* _Task directions_
Give the records below again in full, exactly as written, but without any images.
Start of Materials provided
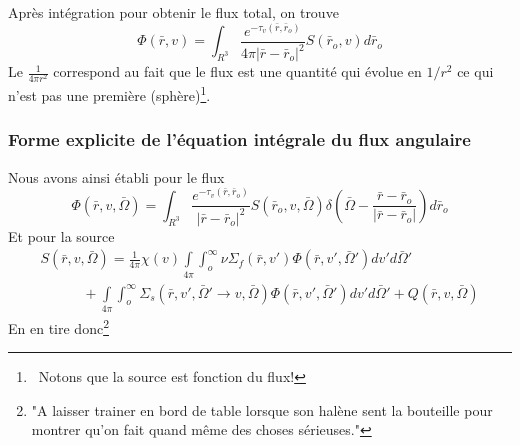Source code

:Après intégration pour obtenir le flux total, on trouve
\begin{equation}
\varPhi (\bar r,v) = \int_{{R^3}}^{} {  \frac{{{e^{ - {\tau _v}(\bar r,{{\bar r}_o})}}}}{{4\pi {{\left| {\bar r - {{\bar r}_o}} \right|}^2}}}} S({\bar r_o},v)d{\bar r_o}
\end{equation}
Le $\frac{1}{4\pi r^2}$ correspond au fait que le flux est une quantité qui évolue en $1/r^2$ ce 
qui n'est pas une première (sphère)\footnote{\danger\ Notons que la source est fonction du flux!}.

\subsubsection{Forme explicite de l'équation intégrale du flux angulaire}
Nous avons ainsi établi pour le flux
\begin{equation}
\varPhi (\bar r,v,\bar \Omega ) = \int_{{R^3}}^{} {  \frac{{{e^{ - {\tau _v}(\bar r,{{\bar r}_o})}}}}{{{{\left| {\bar r - {{\bar r}_o}} \right|}^2}}}} S({\bar r_o},v,\bar \Omega )\delta \left( {\bar \Omega  - \frac{{\bar r - {{\bar r}_o}}}{{\left| {\bar r - {{\bar r}_o}} \right|}}} \right)d{\bar r_o}
\end{equation}
Et pour la source
\begin{equation}
\begin{array}{l}
S(\bar r,v,\bar \Omega ) = \frac{1}{{4\pi }}\chi (v)\int\limits_{4\pi }    \int_o^\infty     \nu {\Sigma _f}(\bar r,v')\varPhi (\bar r,v',\bar \Omega ')dv'd\bar \Omega '\\
\quad \quad \quad  + \int\limits_{4\pi }    \int_o^\infty     {\Sigma _s}(\bar r,v',\bar \Omega ' \to v,\bar \Omega )\varPhi (\bar r,v',\bar \Omega ')dv'd\bar \Omega ' + Q(\bar r,v,\bar \Omega )
\end{array}
\end{equation}
En en tire donc\footnote{"A laisser trainer en bord de table lorsque son halène sent la bouteille pour montrer qu'on fait 
quand même des choses sérieuses."}\\

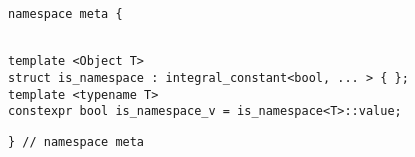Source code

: 
\begin{verbatim}
namespace meta {
\end{verbatim}
\begin{verbatim}

template <Object T>
struct is_namespace : integral_constant<bool, ... > { };
template <typename T>
constexpr bool is_namespace_v = is_namespace<T>::value;

\end{verbatim}
\begin{verbatim}
} // namespace meta
\end{verbatim}
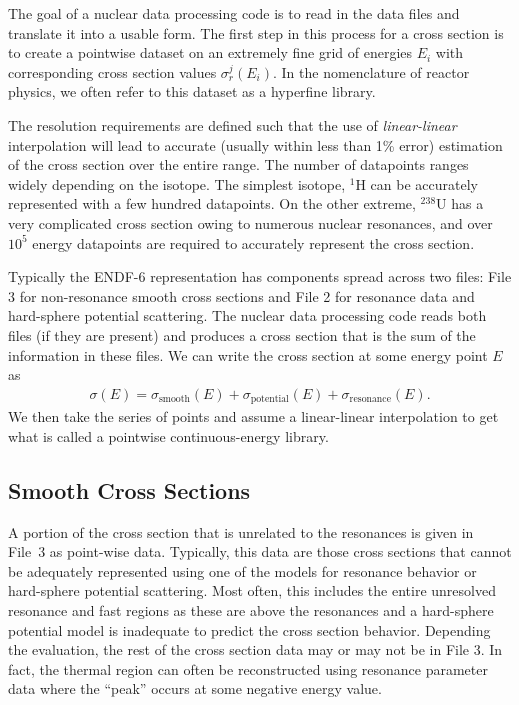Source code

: The goal of a nuclear data processing code is to read in the data files and translate it into a usable form. The first step in this process for a cross section is to create a pointwise dataset on an extremely fine grid of energies $E_i$ with corresponding cross section values $\sigma_r^j(E_i)$. In the nomenclature of reactor physics, we often refer to this dataset as a hyperfine library. 

The resolution requirements are defined such that the use of \emph{linear-linear} interpolation will lead to accurate (usually within less than 1\% error) estimation of the cross section over the entire range. The number of datapoints ranges widely depending on the isotope. The simplest isotope, $^1$H can be accurately represented with a few hundred datapoints. On the other extreme, $^{238}$U has a very complicated cross section owing to numerous nuclear resonances, and over $10^5$ energy datapoints are required to accurately represent the cross section. 

Typically the ENDF-6 representation has components spread across two files: File 3 for non-resonance smooth cross sections and File 2 for resonance data and hard-sphere potential scattering. The nuclear data processing code reads both files (if they are present) and produces a cross section that is the sum of the information in these files. We can write the cross section at some energy point $E$ as
\begin{align}
  \sigma(E) = \sigma_\text{smooth}(E) + \sigma_\text{potential}(E) + \sigma_\text{resonance}(E) .
\end{align}
We then take the series of points and assume a linear-linear interpolation to get what is called a pointwise continuous-energy library.

\subsection{Smooth Cross Sections}

A portion of the cross section that is unrelated to the resonances is given in File~3 as point-wise data. Typically, this data are those cross sections that cannot be adequately represented using one of the models for resonance behavior or hard-sphere potential scattering. Most often, this includes the entire unresolved resonance and fast regions as these are above the resonances and a hard-sphere potential model is inadequate to predict the cross section behavior. Depending the evaluation, the rest of the cross section data may or may not be in File 3. In fact, the thermal region can often be reconstructed using resonance parameter data where the ``peak'' occurs at some negative energy value.

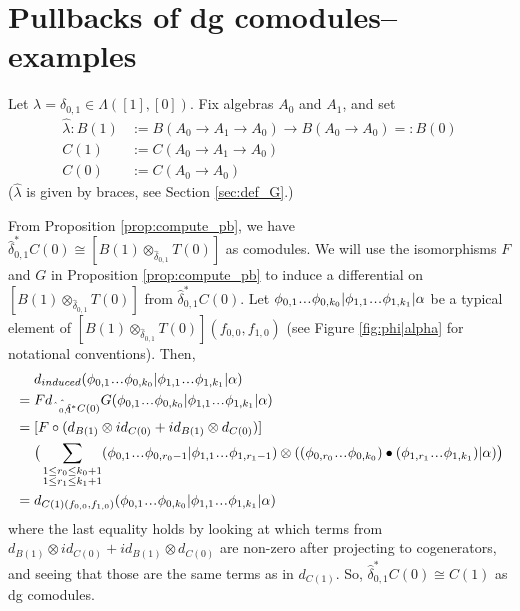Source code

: \section{Pullbacks of dg comodules--examples}\label{sec:pb_example}
%
\begin{eg} \label{eg:pb}
Let $\lambda = \delta_{0,1} \in \Lambda([1], [0])$. 
Fix algebras $A_0$ and $A_1$, and set 
\begin{align*}
\hat{\lambda}: B(1) 
&:= B(A_0 \to A_1 \to A_0) \to 
  B(A_0 \to A_0) =: B(0)\\
C(1) 
&:= C(A_0 \to A_1 \to A_0)\\
C(0) 
&:= C(A_0 \to A_0)
\end{align*}
($\hat{\lambda}$ is given by braces, 
see Section \ref{sec:def_G}.)

From Proposition \ref{prop:compute_pb}, we 
have $\hat{\delta}_{0,1}^* C(0) \cong
[B(1) \otimes_{\hat{\delta}_{0,1}} T(0)]$ 
as comodules. We will use the isomorphisms 
$F$ and $G$ in Proposition \ref{prop:compute_pb} 
to induce a differential on 
$[B(1) \otimes_{\hat{\delta}_{0,1}} T(0)]$ 
from $\hat{\delta}_{0,1}^* C(0)$.
Let 
$\phi_{0,1} \smdots \phi_{0,k_0} |
\phi_{1,1} \smdots \phi_{1,k_1} |
\alpha$ be a typical element of 
$[B(1) \otimes_{\hat{\delta}_{0,1}} 
  T(0)](f_{0,0},f_{1,0})$
(see Figure \ref{fig:phi|alpha} for 
notational conventions). Then,
\begin{align*}
& \phantom{{}={}}
d_{induced}
(\phi_{0,1} \smdots \phi_{0,k_0} |
\phi_{1,1} \smdots \phi_{1,k_1} |\alpha)\\
&=
Fd_{\hat{\hat{\delta}_{0,1}}^*C(0)}G
(\phi_{0,1} \smdots \phi_{0,k_0} |
\phi_{1,1} \smdots \phi_{1,k_1} |\alpha) \\
&=
[F \circ (d_{B(1)}\otimes id_{C(0)} + 
  id_{B(1)} \otimes d_{C(0)})] \\
& \phantom{{}=  {}}
\big( \sum \limits_{\substack{1 \leq r_0 \leq k_0+1 \\ 
1 \leq r_1 \leq k_1+1}}
(\phi_{0,1} \smdots \phi_{0,r_0-1} |
\phi_{1,1} \smdots \phi_{1,r_1-1} ) \otimes 
((\phi_{0,r_0}\smdots \phi_{0,k_0}) \bullet 
(\phi_{1,r_1}\smdots \phi_{1,k_1}) |\alpha) \big) \\
&= 
d_{C(1)(f_{0,0},f_{1,0})}
(\phi_{0,1} \smdots \phi_{0,k_0} |
\phi_{1,1} \smdots \phi_{1,k_1} |\alpha)
\end{align*}
where the last equality holds by looking at which 
terms from $d_{B(1)}\otimes id_{C(0)} + 
id_{B(1)} \otimes d_{C(0)}$ 
are non-zero after projecting to cogenerators, and 
seeing that those are the same terms as in 
$d_{C(1)}$. So, $\hat{\delta}_{0,1}^*C(0) \cong C(1)$ as 
dg comodules. 
\end{eg}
End of Materials provided
* _Response to this task_
Source code

:Après intégration pour obtenir le flux total, on trouve
\begin{equation}
\varPhi (\bar r,v) = \int_{{R^3}}^{} {  \frac{{{e^{ - {\tau _v}(\bar r,{{\bar r}_o})}}}}{{4\pi {{\left| {\bar r - {{\bar r}_o}} \right|}^2}}}} S({\bar r_o},v)d{\bar r_o}
\end{equation}
Le $\frac{1}{4\pi r^2}$ correspond au fait que le flux est une quantité qui évolue en $1/r^2$ ce 
qui n'est pas une première (sphère)\footnote{\danger\ Notons que la source est fonction du flux!}.

\subsubsection{Forme explicite de l'équation intégrale du flux angulaire}
Nous avons ainsi établi pour le flux
\begin{equation}
\varPhi (\bar r,v,\bar \Omega ) = \int_{{R^3}}^{} {  \frac{{{e^{ - {\tau _v}(\bar r,{{\bar r}_o})}}}}{{{{\left| {\bar r - {{\bar r}_o}} \right|}^2}}}} S({\bar r_o},v,\bar \Omega )\delta \left( {\bar \Omega  - \frac{{\bar r - {{\bar r}_o}}}{{\left| {\bar r - {{\bar r}_o}} \right|}}} \right)d{\bar r_o}
\end{equation}
Et pour la source
\begin{equation}
\begin{array}{l}
S(\bar r,v,\bar \Omega ) = \frac{1}{{4\pi }}\chi (v)\int\limits_{4\pi }    \int_o^\infty     \nu {\Sigma _f}(\bar r,v')\varPhi (\bar r,v',\bar \Omega ')dv'd\bar \Omega '\\
\quad \quad \quad  + \int\limits_{4\pi }    \int_o^\infty     {\Sigma _s}(\bar r,v',\bar \Omega ' \to v,\bar \Omega )\varPhi (\bar r,v',\bar \Omega ')dv'd\bar \Omega ' + Q(\bar r,v,\bar \Omega )
\end{array}
\end{equation}
En en tire donc\footnote{"A laisser trainer en bord de table lorsque son halène sent la bouteille pour montrer qu'on fait 
quand même des choses sérieuses."}\\

Source code

: 
\begin{verbatim}
namespace meta {
\end{verbatim}
\begin{verbatim}

template <Object T>
struct is_namespace : integral_constant<bool, ... > { };
template <typename T>
constexpr bool is_namespace_v = is_namespace<T>::value;

\end{verbatim}
\begin{verbatim}
} // namespace meta
\end{verbatim}
Source code

: The goal of a nuclear data processing code is to read in the data files and translate it into a usable form. The first step in this process for a cross section is to create a pointwise dataset on an extremely fine grid of energies $E_i$ with corresponding cross section values $\sigma_r^j(E_i)$. In the nomenclature of reactor physics, we often refer to this dataset as a hyperfine library. 

The resolution requirements are defined such that the use of \emph{linear-linear} interpolation will lead to accurate (usually within less than 1\% error) estimation of the cross section over the entire range. The number of datapoints ranges widely depending on the isotope. The simplest isotope, $^1$H can be accurately represented with a few hundred datapoints. On the other extreme, $^{238}$U has a very complicated cross section owing to numerous nuclear resonances, and over $10^5$ energy datapoints are required to accurately represent the cross section. 

Typically the ENDF-6 representation has components spread across two files: File 3 for non-resonance smooth cross sections and File 2 for resonance data and hard-sphere potential scattering. The nuclear data processing code reads both files (if they are present) and produces a cross section that is the sum of the information in these files. We can write the cross section at some energy point $E$ as
\begin{align}
  \sigma(E) = \sigma_\text{smooth}(E) + \sigma_\text{potential}(E) + \sigma_\text{resonance}(E) .
\end{align}
We then take the series of points and assume a linear-linear interpolation to get what is called a pointwise continuous-energy library.

\subsection{Smooth Cross Sections}

A portion of the cross section that is unrelated to the resonances is given in File~3 as point-wise data. Typically, this data are those cross sections that cannot be adequately represented using one of the models for resonance behavior or hard-sphere potential scattering. Most often, this includes the entire unresolved resonance and fast regions as these are above the resonances and a hard-sphere potential model is inadequate to predict the cross section behavior. Depending the evaluation, the rest of the cross section data may or may not be in File 3. In fact, the thermal region can often be reconstructed using resonance parameter data where the ``peak'' occurs at some negative energy value.

Source code

: \section{Pullbacks of dg comodules--examples}\label{sec:pb_example}
%
\begin{eg} \label{eg:pb}
Let $\lambda = \delta_{0,1} \in \Lambda([1], [0])$. 
Fix algebras $A_0$ and $A_1$, and set 
\begin{align*}
\hat{\lambda}: B(1) 
&:= B(A_0 \to A_1 \to A_0) \to 
  B(A_0 \to A_0) =: B(0)\\
C(1) 
&:= C(A_0 \to A_1 \to A_0)\\
C(0) 
&:= C(A_0 \to A_0)
\end{align*}
($\hat{\lambda}$ is given by braces, 
see Section \ref{sec:def_G}.)

From Proposition \ref{prop:compute_pb}, we 
have $\hat{\delta}_{0,1}^* C(0) \cong
[B(1) \otimes_{\hat{\delta}_{0,1}} T(0)]$ 
as comodules. We will use the isomorphisms 
$F$ and $G$ in Proposition \ref{prop:compute_pb} 
to induce a differential on 
$[B(1) \otimes_{\hat{\delta}_{0,1}} T(0)]$ 
from $\hat{\delta}_{0,1}^* C(0)$.
Let 
$\phi_{0,1} \smdots \phi_{0,k_0} |
\phi_{1,1} \smdots \phi_{1,k_1} |
\alpha$ be a typical element of 
$[B(1) \otimes_{\hat{\delta}_{0,1}} 
  T(0)](f_{0,0},f_{1,0})$
(see Figure \ref{fig:phi|alpha} for 
notational conventions). Then,
\begin{align*}
& \phantom{{}={}}
d_{induced}
(\phi_{0,1} \smdots \phi_{0,k_0} |
\phi_{1,1} \smdots \phi_{1,k_1} |\alpha)\\
&=
Fd_{\hat{\hat{\delta}_{0,1}}^*C(0)}G
(\phi_{0,1} \smdots \phi_{0,k_0} |
\phi_{1,1} \smdots \phi_{1,k_1} |\alpha) \\
&=
[F \circ (d_{B(1)}\otimes id_{C(0)} + 
  id_{B(1)} \otimes d_{C(0)})] \\
& \phantom{{}=  {}}
\big( \sum \limits_{\substack{1 \leq r_0 \leq k_0+1 \\ 
1 \leq r_1 \leq k_1+1}}
(\phi_{0,1} \smdots \phi_{0,r_0-1} |
\phi_{1,1} \smdots \phi_{1,r_1-1} ) \otimes 
((\phi_{0,r_0}\smdots \phi_{0,k_0}) \bullet 
(\phi_{1,r_1}\smdots \phi_{1,k_1}) |\alpha) \big) \\
&= 
d_{C(1)(f_{0,0},f_{1,0})}
(\phi_{0,1} \smdots \phi_{0,k_0} |
\phi_{1,1} \smdots \phi_{1,k_1} |\alpha)
\end{align*}
where the last equality holds by looking at which 
terms from $d_{B(1)}\otimes id_{C(0)} + 
id_{B(1)} \otimes d_{C(0)}$ 
are non-zero after projecting to cogenerators, and 
seeing that those are the same terms as in 
$d_{C(1)}$. So, $\hat{\delta}_{0,1}^*C(0) \cong C(1)$ as 
dg comodules. 
\end{eg}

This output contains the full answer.